20 de abril de 2022 09:09

La explosión que se avecina para el MAS

ESCRITORIO 1

Luego de su tan abrupta como inesperada caída en 2019, el llamado Movimiento al Socialismo (MAS) no ha parado de sacudirse entre estertores.

Su fracaso en la conducción de aquella crisis autoprovocada fue estruendoso y evidenció la ineptitud política y la incapacidad democrática de sus “estrategas”. Hechos y declaraciones recientes protagonizados por sus ahora variados representantes confirman que tal descomposición sigue su curso.

Por más de catorce años ese “movimiento” se nutrió de una privilegiada posición en el control del poder, lo que le permitió satisfacer las demandas de los variados sectores de interés que lo conformaban, cooptar a las dirigencias de diversas organizaciones sociales, tener a su servicio el aparato judicial y digitar a los órganos de la seguridad. Además, gracias al copamiento de todos los espacios posibles, le fue sencillo neutralizar a sus adversarios tanto como silenciar a disidentes y críticos.

Con ello, y gracias a una millonaria acción propagandística, forjó una imagen de rígida unidad en torno a la figura fabricada de un personaje que terminó creyéndose insustituible y propietario de todo, incluido el país.

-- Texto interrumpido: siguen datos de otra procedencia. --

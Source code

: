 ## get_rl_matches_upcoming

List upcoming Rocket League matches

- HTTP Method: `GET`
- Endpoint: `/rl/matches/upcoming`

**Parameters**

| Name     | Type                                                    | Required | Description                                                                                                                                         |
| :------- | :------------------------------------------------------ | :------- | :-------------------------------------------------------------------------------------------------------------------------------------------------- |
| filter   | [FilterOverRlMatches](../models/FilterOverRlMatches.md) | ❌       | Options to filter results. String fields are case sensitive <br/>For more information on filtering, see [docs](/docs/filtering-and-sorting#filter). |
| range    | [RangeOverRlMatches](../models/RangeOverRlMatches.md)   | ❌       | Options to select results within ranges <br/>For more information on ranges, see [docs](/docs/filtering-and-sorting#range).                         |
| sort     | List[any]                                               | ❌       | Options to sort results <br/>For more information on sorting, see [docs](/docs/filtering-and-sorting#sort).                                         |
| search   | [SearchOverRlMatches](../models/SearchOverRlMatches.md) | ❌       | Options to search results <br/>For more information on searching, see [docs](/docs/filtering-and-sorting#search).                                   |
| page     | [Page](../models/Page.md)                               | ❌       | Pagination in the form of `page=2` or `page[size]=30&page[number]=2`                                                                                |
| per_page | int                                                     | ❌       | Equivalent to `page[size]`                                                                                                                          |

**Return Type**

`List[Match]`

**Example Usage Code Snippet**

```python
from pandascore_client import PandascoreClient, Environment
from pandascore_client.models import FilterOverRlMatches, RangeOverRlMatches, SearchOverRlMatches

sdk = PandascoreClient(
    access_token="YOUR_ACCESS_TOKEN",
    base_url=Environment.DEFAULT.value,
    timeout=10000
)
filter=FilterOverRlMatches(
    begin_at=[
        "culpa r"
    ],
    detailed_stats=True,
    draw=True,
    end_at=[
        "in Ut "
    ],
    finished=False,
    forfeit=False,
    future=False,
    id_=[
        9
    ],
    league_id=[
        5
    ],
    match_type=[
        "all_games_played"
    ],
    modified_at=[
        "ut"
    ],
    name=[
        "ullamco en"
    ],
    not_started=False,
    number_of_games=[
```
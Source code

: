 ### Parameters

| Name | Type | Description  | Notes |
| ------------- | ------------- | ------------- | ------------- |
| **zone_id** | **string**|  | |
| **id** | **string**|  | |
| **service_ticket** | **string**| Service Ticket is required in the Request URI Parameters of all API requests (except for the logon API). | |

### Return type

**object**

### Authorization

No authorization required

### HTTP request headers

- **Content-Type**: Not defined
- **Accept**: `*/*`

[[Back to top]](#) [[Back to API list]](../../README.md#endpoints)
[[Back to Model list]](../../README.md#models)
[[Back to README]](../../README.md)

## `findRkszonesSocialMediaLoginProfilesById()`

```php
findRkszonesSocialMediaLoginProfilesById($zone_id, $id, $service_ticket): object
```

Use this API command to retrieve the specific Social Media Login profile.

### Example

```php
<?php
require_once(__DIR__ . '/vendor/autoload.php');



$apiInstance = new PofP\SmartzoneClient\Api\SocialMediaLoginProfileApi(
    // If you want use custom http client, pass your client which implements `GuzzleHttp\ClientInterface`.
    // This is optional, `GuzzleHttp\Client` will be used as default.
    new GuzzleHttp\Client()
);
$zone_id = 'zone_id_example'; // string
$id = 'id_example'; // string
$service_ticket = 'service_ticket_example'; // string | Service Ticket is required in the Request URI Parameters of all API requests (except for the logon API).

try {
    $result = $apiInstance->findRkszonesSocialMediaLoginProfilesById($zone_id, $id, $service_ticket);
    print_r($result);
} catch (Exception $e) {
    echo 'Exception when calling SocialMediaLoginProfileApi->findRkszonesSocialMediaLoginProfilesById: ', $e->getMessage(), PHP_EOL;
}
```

Sin embargo, aquella ficción se vino abajo por la ambición del pequeño círculo que echó por la borda cualquier vestigio de un proyecto societal y se dedicó a vivir una cultura del fraude y la impostura apoyada en prácticas cada vez más autoritarias. El vaso se colmó con el desconocimiento de la voluntad popular que le dijo NO al continuismo en el referendo de 2016 y con la consiguiente suspensión, en los hechos, de la vigencia constitucional. Tres años y medio después, las elecciones generales fueron la ocasión para que la ciudadanía pasara factura a esa arbitrariedad acumulada.

La dimisión voluntaria de los que gobernaban, su posterior huida y la frustración del plan que urdieron para provocar el caos y desatar el pánico representaron momentos fundamentales de su descalabro.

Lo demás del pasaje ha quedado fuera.